The reasons why England has so many ancient oaks are all historical. It has nothing to do with the climate, the soil, or the geographical distribution of the two species of native oak. The climate is suitable in most of mainland Europe and only becomes unsuitable in the far north and around the Mediterranean Sea. Oaks do not grow better or faster in England than elsewhere, and they are just as common in other parts of Europe. The range of soil types oaks can do well on is great, from light sand to heavy clay and from neutral to acidic, and these too are present in much of Europe. The two oaks are common from Spain to the Caucasus and from Sweden to Italy. Human interference in the forest was similar across Europe from prehistoric time and often favoured oaks.
Things began to differ in the Middle Ages, in particular after the conquest of England by the Normans in 1066. William I considered the entire country his property, gained by conquest. He gave it out in use to his vassals, mostly fellow Normans, and to the Church. Royal Forests were created in which the king had exclusive rights of the 'venison and vert' or the deer and the trees. Privileged hunting, not forestry was the purpose, no kings of the Middle Ages wanted to plant trees in the forests. At its heyday a century after the conquest, perhaps ΒΌ of England fell under Forest Law, separate from Common Law. It was a form of protection of trees not equalled at this scale elsewhere in Europe.
Of course it did not last. Bit by bit the forests were nibbled away, mainly by 'assarts' or enclaves of agriculture. People lived in the forests; there was population growth of perhaps 300% until the crash of the Black Death in 1348-50. But the forests were also given away to the nobles, the Church and to abbots of monasteries. Many of them created deer parks. The Normans introduced fallow deer from southern Europe, better suited for the parks than the native red or roe deer. It became an English craze. These parks provided even more effective protection of native trees than the forests, because it was easier to exclude the people from a deer park than from a forest.
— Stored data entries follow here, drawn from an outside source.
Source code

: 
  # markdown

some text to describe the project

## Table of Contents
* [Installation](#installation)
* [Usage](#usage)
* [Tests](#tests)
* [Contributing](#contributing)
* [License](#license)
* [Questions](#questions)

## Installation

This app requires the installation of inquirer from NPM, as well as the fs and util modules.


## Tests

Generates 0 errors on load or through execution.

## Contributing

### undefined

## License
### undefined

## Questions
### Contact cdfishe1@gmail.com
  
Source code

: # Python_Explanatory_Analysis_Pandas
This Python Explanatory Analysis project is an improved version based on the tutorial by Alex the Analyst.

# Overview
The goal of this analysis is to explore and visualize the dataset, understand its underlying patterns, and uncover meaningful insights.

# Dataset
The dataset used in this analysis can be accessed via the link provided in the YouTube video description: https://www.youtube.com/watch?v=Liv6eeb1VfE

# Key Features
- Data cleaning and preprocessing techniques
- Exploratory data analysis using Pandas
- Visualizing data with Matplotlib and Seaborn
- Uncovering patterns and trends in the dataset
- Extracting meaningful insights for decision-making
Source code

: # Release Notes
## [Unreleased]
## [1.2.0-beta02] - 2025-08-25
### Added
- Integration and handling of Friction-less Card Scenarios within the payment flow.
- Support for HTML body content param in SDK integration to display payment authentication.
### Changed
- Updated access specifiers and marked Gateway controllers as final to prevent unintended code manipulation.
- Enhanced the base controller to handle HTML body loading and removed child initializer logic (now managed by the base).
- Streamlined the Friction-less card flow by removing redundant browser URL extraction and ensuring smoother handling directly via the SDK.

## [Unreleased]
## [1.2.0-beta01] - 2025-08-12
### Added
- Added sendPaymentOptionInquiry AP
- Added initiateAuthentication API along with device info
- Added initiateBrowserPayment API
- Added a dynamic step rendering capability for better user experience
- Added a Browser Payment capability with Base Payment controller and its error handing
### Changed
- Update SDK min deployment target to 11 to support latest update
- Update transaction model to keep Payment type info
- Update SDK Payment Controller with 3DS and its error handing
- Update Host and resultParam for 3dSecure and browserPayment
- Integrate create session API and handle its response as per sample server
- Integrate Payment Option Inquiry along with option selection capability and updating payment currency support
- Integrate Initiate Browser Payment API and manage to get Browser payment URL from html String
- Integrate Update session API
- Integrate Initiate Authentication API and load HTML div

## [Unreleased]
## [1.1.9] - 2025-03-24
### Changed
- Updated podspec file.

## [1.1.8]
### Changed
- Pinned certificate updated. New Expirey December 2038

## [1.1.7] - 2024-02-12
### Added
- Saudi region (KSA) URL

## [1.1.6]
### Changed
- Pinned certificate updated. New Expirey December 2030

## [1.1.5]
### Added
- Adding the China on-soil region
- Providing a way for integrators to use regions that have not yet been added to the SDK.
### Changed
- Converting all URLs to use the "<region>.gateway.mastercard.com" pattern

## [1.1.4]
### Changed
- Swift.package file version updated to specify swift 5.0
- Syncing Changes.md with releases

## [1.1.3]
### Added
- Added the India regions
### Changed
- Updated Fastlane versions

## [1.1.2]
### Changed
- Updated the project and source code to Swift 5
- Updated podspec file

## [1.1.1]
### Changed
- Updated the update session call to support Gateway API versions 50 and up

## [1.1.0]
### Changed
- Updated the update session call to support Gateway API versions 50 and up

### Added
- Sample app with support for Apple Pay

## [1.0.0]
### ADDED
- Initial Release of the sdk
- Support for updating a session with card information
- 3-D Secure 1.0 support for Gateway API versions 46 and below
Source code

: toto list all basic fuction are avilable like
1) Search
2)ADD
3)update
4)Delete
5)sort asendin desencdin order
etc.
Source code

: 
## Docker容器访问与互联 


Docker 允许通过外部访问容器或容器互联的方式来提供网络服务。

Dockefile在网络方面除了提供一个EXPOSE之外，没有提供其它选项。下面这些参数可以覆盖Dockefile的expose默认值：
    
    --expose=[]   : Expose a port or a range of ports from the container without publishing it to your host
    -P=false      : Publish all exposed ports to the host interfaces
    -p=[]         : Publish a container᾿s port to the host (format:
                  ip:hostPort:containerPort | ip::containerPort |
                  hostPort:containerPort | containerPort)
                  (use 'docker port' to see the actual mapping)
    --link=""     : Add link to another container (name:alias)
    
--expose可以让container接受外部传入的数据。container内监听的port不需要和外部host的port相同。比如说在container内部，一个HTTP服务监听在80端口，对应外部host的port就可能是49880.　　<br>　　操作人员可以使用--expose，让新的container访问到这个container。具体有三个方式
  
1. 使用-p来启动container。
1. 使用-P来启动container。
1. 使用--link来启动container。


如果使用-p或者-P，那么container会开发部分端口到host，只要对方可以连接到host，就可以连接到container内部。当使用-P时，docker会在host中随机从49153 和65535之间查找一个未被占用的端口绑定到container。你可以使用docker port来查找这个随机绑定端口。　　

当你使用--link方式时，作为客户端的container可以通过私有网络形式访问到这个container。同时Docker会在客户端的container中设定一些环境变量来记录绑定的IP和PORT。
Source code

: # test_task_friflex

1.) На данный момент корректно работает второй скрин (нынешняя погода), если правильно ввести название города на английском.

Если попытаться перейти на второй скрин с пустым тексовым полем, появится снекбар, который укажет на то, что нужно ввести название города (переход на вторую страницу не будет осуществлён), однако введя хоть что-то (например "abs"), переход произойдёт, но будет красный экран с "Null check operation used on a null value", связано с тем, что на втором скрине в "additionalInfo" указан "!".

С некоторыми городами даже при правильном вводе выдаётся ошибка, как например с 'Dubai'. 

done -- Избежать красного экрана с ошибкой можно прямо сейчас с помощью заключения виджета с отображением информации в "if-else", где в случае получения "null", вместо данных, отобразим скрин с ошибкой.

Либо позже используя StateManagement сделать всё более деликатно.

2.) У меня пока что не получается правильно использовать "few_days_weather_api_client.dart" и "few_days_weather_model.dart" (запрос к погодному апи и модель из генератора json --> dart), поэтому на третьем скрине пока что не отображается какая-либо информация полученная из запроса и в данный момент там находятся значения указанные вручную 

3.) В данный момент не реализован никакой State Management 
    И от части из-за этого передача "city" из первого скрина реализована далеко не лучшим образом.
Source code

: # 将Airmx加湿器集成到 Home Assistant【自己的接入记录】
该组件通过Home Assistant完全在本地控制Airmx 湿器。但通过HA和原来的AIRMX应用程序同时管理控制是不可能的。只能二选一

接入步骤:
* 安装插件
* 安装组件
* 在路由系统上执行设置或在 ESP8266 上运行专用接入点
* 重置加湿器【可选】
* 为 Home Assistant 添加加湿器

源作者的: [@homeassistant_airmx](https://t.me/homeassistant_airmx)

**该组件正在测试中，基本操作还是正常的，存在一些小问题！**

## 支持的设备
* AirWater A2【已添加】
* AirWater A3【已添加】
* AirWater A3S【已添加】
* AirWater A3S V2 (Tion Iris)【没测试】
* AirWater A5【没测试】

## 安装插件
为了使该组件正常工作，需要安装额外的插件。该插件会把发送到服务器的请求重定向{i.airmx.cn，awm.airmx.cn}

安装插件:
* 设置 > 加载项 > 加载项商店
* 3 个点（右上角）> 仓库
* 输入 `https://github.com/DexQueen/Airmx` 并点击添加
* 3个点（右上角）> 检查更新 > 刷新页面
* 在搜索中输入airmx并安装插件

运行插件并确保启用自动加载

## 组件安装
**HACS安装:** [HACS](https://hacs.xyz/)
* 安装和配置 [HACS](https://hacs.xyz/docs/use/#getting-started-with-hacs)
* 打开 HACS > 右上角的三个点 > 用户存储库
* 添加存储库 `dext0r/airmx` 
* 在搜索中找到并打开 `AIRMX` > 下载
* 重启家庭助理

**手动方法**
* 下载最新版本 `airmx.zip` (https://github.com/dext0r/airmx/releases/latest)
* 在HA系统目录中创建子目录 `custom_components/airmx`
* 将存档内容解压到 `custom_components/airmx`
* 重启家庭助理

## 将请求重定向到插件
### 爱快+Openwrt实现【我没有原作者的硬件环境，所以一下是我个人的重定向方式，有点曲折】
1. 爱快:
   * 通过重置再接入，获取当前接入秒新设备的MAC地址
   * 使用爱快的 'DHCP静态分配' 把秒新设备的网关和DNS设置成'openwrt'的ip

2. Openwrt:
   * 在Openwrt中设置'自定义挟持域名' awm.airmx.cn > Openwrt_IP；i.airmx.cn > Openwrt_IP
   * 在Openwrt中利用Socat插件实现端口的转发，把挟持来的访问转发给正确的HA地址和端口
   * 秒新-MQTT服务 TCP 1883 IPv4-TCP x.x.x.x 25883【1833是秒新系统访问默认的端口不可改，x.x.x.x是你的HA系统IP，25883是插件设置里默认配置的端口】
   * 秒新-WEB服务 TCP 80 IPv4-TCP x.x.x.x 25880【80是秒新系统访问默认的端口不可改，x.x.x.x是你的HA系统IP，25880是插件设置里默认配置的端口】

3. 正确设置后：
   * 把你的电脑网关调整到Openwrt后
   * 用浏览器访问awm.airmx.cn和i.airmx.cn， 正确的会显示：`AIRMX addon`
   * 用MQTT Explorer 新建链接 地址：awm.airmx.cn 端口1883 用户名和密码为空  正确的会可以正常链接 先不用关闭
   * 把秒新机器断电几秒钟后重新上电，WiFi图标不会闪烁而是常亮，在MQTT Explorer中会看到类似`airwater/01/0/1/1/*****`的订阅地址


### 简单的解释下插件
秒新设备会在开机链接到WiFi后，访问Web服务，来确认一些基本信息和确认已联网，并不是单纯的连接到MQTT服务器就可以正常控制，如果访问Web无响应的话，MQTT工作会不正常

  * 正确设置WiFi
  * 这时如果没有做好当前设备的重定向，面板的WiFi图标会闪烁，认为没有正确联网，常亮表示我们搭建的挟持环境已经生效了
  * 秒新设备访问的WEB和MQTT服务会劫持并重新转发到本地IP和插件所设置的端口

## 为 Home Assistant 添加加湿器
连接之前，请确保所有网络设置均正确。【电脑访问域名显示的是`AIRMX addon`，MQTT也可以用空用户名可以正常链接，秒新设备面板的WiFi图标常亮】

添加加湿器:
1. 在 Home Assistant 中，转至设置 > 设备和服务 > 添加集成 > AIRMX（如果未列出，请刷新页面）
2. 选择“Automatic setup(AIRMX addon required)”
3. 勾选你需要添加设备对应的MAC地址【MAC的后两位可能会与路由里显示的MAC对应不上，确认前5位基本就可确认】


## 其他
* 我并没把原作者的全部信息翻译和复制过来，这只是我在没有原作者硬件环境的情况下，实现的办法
Evidence for this comes from the fact that pollard oaks (used by the people) are less common in ancient deer parks than in forests, chases and commons.
Private landownership and its more or less conservative management prevailed in England on a much larger scale than on the continent. Revolutions and devastating wars have swept away private parks and hunting forests in much of Europe, while the only serious damage done in the past in England occurred during the Civil War (1642-51) and was mostly repaired soon after. Modern destruction of ancient trees from economic activity did not spare England, but one of these, plantation forestry, developed in England on a large scale only after World War I, on the continent at least two centuries earlier. Here, there was less time to convert all the ancient wooded parkland and forest remnants to conifers, and many landowners preferred to continue shooting pheasants and the occasional deer and to use the park in accordance with the fashionable notions of nature of the Romantic period. Britons could obtain their timber through imports from overseas, until the German U-boats of WWI made them think again. Between 1919 (the start of the Forestry Commission) and an urge to "plant, plant, plant!" and the first efforts to halt the destruction in the 1980s there were only 60 years and another World War which further delayed things. These historical developments are mainly responsible for the abundance of ancient oaks in England.